Esa diferencia no es solo académica: la esketamina tiene una afinidad entre tres y cuatro veces mayor por el receptor NMDA que la ketamina racémica, lo que se traduce en mayor potencia a dosis más bajas. Se comercializa bajo dos marcas según su uso: Ketanest, como anestésico, y Spravato, como antidepresivo —esta segunda es la que ha generado todo el interés reciente—.
Cómo actúa
A diferencia de los antidepresivos clásicos (ISRS, tricíclicos), que actúan principalmente sobre la serotonina o la noradrenalina y tardan semanas en hacer efecto, la esketamina funciona como antagonista no competitivo del receptor NMDA, un tipo de receptor del glutamato —el principal neurotransmisor excitador del cerebro—. Al bloquear este receptor, se desencadena una cascada que incluye un aumento en la liberación de glutamato y la activación de vías de señalización relacionadas con la plasticidad sináptica y la neurogénesis (formación de nuevas conexiones neuronales). Es un mecanismo completamente distinto al de cualquier antidepresivo anterior, lo que explica por qué puede funcionar en pacientes que no han respondido a los tratamientos convencionales, y por qué su efecto puede notarse en horas en lugar de semanas.
Para qué está aprobada
- Depresión resistente al tratamiento (DRT): en pacientes que no han respondido a al menos dos antidepresivos distintos, siempre combinada con un antidepresivo oral, nunca en monoterapia en su indicación original.

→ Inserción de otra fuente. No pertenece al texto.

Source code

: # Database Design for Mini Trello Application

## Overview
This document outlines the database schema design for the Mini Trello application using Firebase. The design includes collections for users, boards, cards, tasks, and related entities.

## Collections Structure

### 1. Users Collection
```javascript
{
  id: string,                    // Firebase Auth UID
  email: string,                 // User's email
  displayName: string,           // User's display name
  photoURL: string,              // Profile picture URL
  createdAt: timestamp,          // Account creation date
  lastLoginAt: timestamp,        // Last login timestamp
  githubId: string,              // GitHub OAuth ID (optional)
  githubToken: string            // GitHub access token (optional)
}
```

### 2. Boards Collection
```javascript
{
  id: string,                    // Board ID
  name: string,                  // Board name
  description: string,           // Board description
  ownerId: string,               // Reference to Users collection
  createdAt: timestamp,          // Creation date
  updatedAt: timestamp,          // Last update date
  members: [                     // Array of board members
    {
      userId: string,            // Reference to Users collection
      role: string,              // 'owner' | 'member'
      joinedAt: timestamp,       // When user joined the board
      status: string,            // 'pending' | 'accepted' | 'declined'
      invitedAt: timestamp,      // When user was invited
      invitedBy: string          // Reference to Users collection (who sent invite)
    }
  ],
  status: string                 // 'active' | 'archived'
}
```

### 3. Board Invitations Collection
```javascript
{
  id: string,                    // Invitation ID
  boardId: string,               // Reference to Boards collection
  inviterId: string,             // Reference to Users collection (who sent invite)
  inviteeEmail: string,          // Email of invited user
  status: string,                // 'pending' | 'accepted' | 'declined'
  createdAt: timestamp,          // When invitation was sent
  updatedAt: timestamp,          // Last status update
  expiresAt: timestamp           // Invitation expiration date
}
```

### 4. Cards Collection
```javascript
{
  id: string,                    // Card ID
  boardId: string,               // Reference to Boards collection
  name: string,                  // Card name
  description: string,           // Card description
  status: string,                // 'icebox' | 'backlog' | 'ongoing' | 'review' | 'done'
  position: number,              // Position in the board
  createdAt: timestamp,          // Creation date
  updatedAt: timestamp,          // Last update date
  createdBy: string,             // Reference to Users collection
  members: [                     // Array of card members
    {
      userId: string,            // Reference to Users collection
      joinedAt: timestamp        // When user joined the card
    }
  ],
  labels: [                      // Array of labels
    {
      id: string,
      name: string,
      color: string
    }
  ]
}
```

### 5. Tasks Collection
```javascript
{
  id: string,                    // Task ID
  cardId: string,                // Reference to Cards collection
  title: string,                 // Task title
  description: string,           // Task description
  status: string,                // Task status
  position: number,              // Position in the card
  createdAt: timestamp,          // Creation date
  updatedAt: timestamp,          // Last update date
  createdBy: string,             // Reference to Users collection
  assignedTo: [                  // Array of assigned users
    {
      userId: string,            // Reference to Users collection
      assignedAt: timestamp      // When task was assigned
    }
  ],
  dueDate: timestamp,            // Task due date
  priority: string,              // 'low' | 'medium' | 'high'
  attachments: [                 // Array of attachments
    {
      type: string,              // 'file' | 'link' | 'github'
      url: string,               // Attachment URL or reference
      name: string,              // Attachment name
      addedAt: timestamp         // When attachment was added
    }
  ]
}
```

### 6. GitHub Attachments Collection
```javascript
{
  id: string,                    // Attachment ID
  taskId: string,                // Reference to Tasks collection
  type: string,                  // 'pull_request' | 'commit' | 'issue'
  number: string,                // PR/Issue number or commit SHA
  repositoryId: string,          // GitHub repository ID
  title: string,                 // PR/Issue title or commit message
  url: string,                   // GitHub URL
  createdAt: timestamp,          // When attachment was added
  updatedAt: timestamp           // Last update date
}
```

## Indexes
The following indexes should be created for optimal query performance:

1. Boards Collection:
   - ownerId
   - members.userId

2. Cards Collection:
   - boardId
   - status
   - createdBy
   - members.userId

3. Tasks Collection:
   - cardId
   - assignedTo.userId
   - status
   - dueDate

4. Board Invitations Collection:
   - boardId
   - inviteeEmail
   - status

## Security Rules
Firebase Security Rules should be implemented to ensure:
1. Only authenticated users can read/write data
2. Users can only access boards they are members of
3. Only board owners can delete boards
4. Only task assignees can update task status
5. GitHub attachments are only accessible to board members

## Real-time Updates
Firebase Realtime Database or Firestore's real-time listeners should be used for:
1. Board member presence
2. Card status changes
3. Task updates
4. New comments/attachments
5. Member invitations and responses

- Trastorno depresivo mayor con ideación o comportamiento suicida agudo: aprobación ampliada por la FDA en 2020.
- Se administra en aerosol nasal, en centros certificados, bajo un programa de vigilancia estricta (REMS en EE. UU.), con un periodo de observación obligatorio de al menos dos horas tras cada dosis por el riesgo de sedación y disociación.

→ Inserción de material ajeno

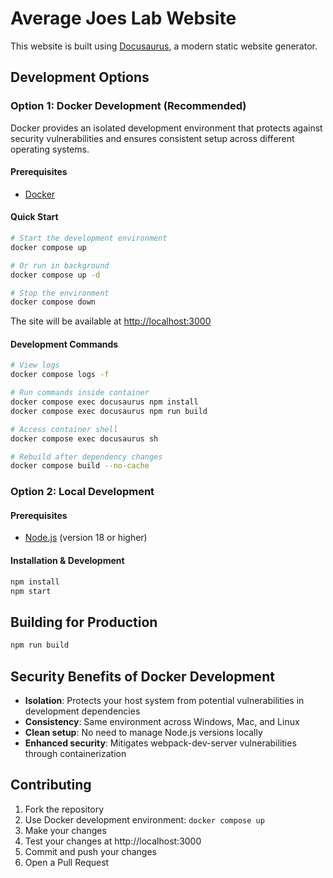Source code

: # Average Joes Lab Website

This website is built using [Docusaurus](https://docusaurus.io/), a modern static website generator.

## Development Options

### Option 1: Docker Development (Recommended)

Docker provides an isolated development environment that protects against security vulnerabilities and ensures consistent setup across different operating systems.

#### Prerequisites
- [Docker](https://docs.docker.com/get-docker/)

#### Quick Start
```bash
# Start the development environment
docker compose up

# Or run in background
docker compose up -d

# Stop the environment
docker compose down
```

The site will be available at [http://localhost:3000](http://localhost:3000)

#### Development Commands
```bash
# View logs
docker compose logs -f

# Run commands inside container
docker compose exec docusaurus npm install
docker compose exec docusaurus npm run build

# Access container shell
docker compose exec docusaurus sh

# Rebuild after dependency changes
docker compose build --no-cache
```

### Option 2: Local Development

#### Prerequisites
- [Node.js](https://nodejs.org/) (version 18 or higher)

#### Installation & Development
```bash
npm install
npm start
```

## Building for Production

```bash
npm run build
```

## Security Benefits of Docker Development

- **Isolation**: Protects your host system from potential vulnerabilities in development dependencies
- **Consistency**: Same environment across Windows, Mac, and Linux
- **Clean setup**: No need to manage Node.js versions locally
- **Enhanced security**: Mitigates webpack-dev-server vulnerabilities through containerization

## Contributing

1. Fork the repository
2. Use Docker development environment: `docker compose up`
3. Make your changes
4. Test your changes at http://localhost:3000
5. Commit and push your changes
6. Open a Pull Request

Historia: de un sustituto de la PCP a un fármaco psiquiátrico de primera línea
1962: nace como alternativa más segura
La historia empieza, en realidad, con la ketamina completa, no con su forma aislada. En 1962, el químico estadounidense Calvin Stevens, en los laboratorios Parke-Davis, sintetizó la ketamina buscando un sustituto más seguro de la fenciclidina (PCP), el anestésico disociativo que se usaba entonces pero que provocaba alucinaciones intensas y prolongadas durante la recuperación de los pacientes. La ketamina lograba un efecto anestésico similar con una toxicidad menor, aunque sin eliminar del todo ese componente disociativo.

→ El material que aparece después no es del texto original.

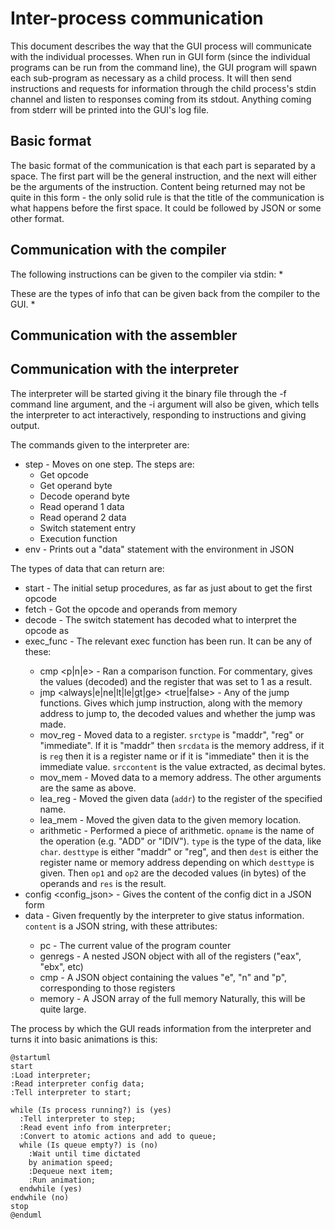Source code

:# Inter-process communication
This document describes the way that the GUI process will communicate with the individual processes. When run in GUI
form (since the individual programs can be run from the command line), the GUI program will spawn each sub-program as
necessary as a child process. It will then send instructions and requests for information through the child process's
stdin channel and listen to responses coming from its stdout. Anything coming from stderr will be printed into the GUI's
log file. 

## Basic format
The basic format of the communication is that each part is separated by a space. The first part will be the general
instruction, and the next will either be the arguments of the instruction. Content being returned may not be quite in
this form - the only solid rule is that the title of the communication is what happens before the first space. It could
be followed by JSON or some other format.

## Communication with the compiler
The following instructions can be given to the compiler via stdin:
* 

These are the types of info that can be given back from the compiler to the GUI.
* 

## Communication with the assembler

## Communication with the interpreter
The interpreter will be started giving it the binary file through the -f command line argument, and the -i argument will
also be given, which tells the interpreter to act interactively, responding to instructions and giving output.

The commands given to the interpreter are:
* step - Moves on one step. The steps are:
  * Get opcode
  * Get operand byte
  * Decode operand byte
  * Read operand 1 data
  * Read operand 2 data
  * Switch statement entry
  * Execution function
* env - Prints out a "data" statement with the environment in JSON

The types of data that can return are:
* start - The initial setup procedures, as far as just about to get the first opcode
* fetch <pc> <opcode> <opbyte> <operand1> <operand2> - Got the opcode and operands from memory
* decode <chosen> - The switch statement has decoded what to interpret the opcode as
* exec_func <funcname> <args> - The relevant exec function has been run. It can be any of these:
  * cmp <val1> <val2> <p|n|e> - Ran a comparison function. For commentary, gives the values (decoded) and the register
    that was set to 1 as a result.
  * jmp <always|e|ne|lt|le|gt|ge> <addr> <val1> <val2> <true|false> - Any of the jump functions. Gives which jump
    instruction, along with the memory address to jump to, the decoded values and whether the jump was made.
  * mov_reg <regname> <size> <srctype> <srcdata> <srccontent> - Moved data to a register. `srctype` is "maddr",  "reg" or
    "immediate". If it is "maddr" then `srcdata` is the memory address, if it is `reg` then it is a register name or if
    it is "immediate" then it is the immediate value. `srccontent` is the value extracted, as decimal bytes. 
  * mov_mem <destaddr> <size> <srctype> <srcdata> <srccontent> - Moved data to a memory address. The other arguments are
    the same as above.
  * lea_reg <regname> <addr> - Moved the given data (`addr`) to the register of the specified name. 
  * lea_mem <destaddr> <addr> - Moved the given data to the given memory location.
  * arithmetic <opname> <type> <desttype> <dest> <op1> <op2> <res> - Performed a piece of arithmetic. `opname` is the
    name of the operation (e.g. "ADD" or "IDIV"). `type` is the type of the data, like `char`. `desttype` is either
    "maddr" or "reg", and then `dest` is either the register name or memory address depending on which `desttype` is
    given. Then `op1` and `op2` are the decoded values (in bytes) of the operands and `res` is the result.
* config <config_json> - Gives the content of the config dict in a JSON form
* data <content> - Given frequently by the interpreter to give status information. `content` is a JSON string,
  with these attributes:
  * pc - The current value of the program counter
  * genregs - A nested JSON object with all of the registers ("eax", "ebx", etc)
  * cmp - A JSON object containing the values "e", "n" and "p", corresponding to those registers
  * memory - A JSON array of the full memory
  Naturally, this will be quite large.

The process by which the GUI reads information from the interpreter and turns it into basic animations is this:
```plantuml
@startuml
start
:Load interpreter;
:Read interpreter config data;
:Tell interpreter to start;

while (Is process running?) is (yes)
  :Tell interpreter to step;
  :Read event info from interpreter;
  :Convert to atomic actions and add to queue;
  while (Is queue empty?) is (no)
    :Wait until time dictated
    by animation speed;
    :Dequeue next item;
    :Run animation;
  endwhile (yes)
endwhile (no)
stop
@enduml
```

Vietnam y la generalización médica
Los laboratorios Parke-Davis la comercializaron en 1965 (bajo nombres como Ketalar) y su gran ventaja quedó demostrada poco después en el campo de batalla: durante la guerra de Vietnam, la ketamina se usó masivamente para anestesiar a soldados heridos, porque, a diferencia de otros anestésicos, apenas deprime la función respiratoria, lo que permitía tratar a los heridos sin necesidad de tener siempre un respirador disponible. Hoy sigue en la Lista de Medicamentos Esenciales de la OMS, y es una de las pocas sustancias con esa combinación de historial militar, uso hospitalario universal y, más tarde, reputación de droga de discoteca.
De «Special K» a las clínicas de psiquiatría
A finales de los años 60 y, sobre todo, a mediados de los 80 con la explosión de la música techno, la ketamina se popularizó fuera del hospital como droga recreativa disociativa, conocida como «Special K». Fue precisamente en ese contexto recreativo donde empezaron a documentarse, de forma anecdótica primero y clínica después, sus efectos antidepresivos rápidos y potentes —una observación que llevaría, décadas más tarde, a que psiquiatras académicos empezaran a investigarla formalmente para la depresión resistente, mucho antes de que existiera una versión purificada y aprobada.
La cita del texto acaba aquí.